Marionettes On A High Wire Baikida Carroll (OmniTone)
 
DOWNBEAT
July 2001
Dramatic Dare
by John Murph

       Balance. Baikida Carroll often uses this word when talking either about writing music, surviving in the music business, or juggling his multifaceted career as an in-demand trumpeter and composer for various jazz ensembles and film, dance and theater productions. Fence walking between free and form, coarse and cushioned, and the circuitous and concise are always on par for Carroll. His first release in six years, Marionettes On A High Wire (OmniTone) is no exception. Even the fanciful title clues you into the veteran trumpeter’s musical scheme of concocting idiosyncratic originals that come off unassumingly accessible and melodically cognizant.

        [The title] is a metaphor for being an artist who’s trying to keep his or her palette colorful, loose, creative and imaginative, and at the same time balances some of the daily rigors like paying bills,” Carroll explains. Colorful, loose and imaginative are meek understatements when describing the sumptuous music on Marionettes On A High Wire. On the title track, Carroll creates a cliffhanger as his and tenor saxophonist Erica Lindsay’s oblique melodies and measured solos teeter over Pheeroan akLaff’s military press rolls, Adegoke Steve Colson’s pecking piano accompaniment and Michael Formanek’s skulking bass. “The whole idea was that the drum sets up the tight press rolls, while on the high wire, and we almost slip; setting up that tension while a person is concentrating on the work,” he laughs. “The whole thing is a metaphor – the circus.”

        Other highly picturesque compositions on Marionettes include the puckish ragtime “Cab,” the stormy tribute to the late alto saxophonist Julius Hemphill on “Flamboye” and the jaunty tribute to the late pocket trumpeter Don Cherry on “Griot’s Last Dance.” “The last time I saw Don Cherry was in an airport, somewhere in Ireland,” Carroll says. “He was talking and jumping up emulating the Masai. So in the piece, the piano has a piece in his right hand, where he’s playing two and in the left hand, he’s playing three – so, he’s got three against two. And the bass player is playing these three phrases, so it’s like a 4/4 phrase – the drummer is playing  four bars of three that reoccur at 12. While all this is happening, there’s this feeling of jumping straight up.”

        Carroll’s affinity with stage and dance productions dates all the way back to his college years where he took acting courses at Southern Illinois University and St. Louis’ Washington University. After serving in the army, he was recruited by Julius Hemphill to join St. Louis’ Black Artists Group (B.A.G.). His first gig there unsurprisingly was an acting gig. Eventually his tenure with B.A.G. led to conducting the big band and eventually composing. “We would present plays, and pieces with a painter and a dancer or whatever,” Carroll recalls. “We had the facility and the staff to facilitate that idea, and that’s where I started writing. Before that I was the conductor of a big band, so I had to learn Oliver Lake’s music, Julius’ music and everyone else’s music to conduct it. Basically it was the three of us writing for the larger ensemble.”

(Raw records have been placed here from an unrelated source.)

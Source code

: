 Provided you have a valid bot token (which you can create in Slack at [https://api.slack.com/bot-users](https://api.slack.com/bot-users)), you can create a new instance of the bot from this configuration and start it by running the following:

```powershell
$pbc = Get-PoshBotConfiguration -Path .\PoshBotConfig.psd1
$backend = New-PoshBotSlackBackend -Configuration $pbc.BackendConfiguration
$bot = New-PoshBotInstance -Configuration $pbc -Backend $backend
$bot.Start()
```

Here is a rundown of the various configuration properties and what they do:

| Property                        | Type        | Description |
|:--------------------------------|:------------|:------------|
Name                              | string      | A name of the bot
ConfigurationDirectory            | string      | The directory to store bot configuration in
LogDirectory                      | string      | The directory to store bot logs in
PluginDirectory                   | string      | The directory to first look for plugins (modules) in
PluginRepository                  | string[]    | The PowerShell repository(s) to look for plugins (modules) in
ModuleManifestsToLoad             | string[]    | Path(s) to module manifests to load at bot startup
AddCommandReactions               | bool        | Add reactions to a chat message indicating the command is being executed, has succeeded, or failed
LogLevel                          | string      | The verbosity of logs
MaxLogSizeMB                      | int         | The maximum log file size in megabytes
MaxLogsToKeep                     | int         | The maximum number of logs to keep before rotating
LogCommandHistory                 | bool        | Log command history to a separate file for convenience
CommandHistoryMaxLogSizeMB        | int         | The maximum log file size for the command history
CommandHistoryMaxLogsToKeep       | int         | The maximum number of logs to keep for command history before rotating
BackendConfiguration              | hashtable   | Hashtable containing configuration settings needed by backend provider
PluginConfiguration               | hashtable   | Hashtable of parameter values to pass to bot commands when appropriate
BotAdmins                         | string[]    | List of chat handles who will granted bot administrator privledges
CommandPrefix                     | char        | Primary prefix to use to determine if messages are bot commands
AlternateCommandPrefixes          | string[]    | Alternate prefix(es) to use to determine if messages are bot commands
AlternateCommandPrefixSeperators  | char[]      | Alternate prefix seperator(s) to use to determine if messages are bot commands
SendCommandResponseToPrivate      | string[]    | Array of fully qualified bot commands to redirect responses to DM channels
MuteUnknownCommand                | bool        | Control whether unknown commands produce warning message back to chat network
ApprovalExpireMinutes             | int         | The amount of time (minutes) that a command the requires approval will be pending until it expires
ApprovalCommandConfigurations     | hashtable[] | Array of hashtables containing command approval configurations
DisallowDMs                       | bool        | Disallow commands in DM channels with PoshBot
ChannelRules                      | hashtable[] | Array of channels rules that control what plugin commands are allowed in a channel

        When discussing the difficulties of writing for theater or dance as opposed to ensemble, Carroll admits that the collaboration between music composer and director or choreographer can be daunting. “A lot of times, some of your best ideas are left on the cutting-room floor,” Carroll laughs. “The other challenge is when you’re writing for improvisational music, you have to set up an environment for improvising. In theater music, it’s usually an underscore, so you’re basically trying to create a mood or an emotional undercurrent. When you hear theater music, and you’re sitting there listening to the music, then the music is a failure, because the object of going to a theater piece is to watch the play.”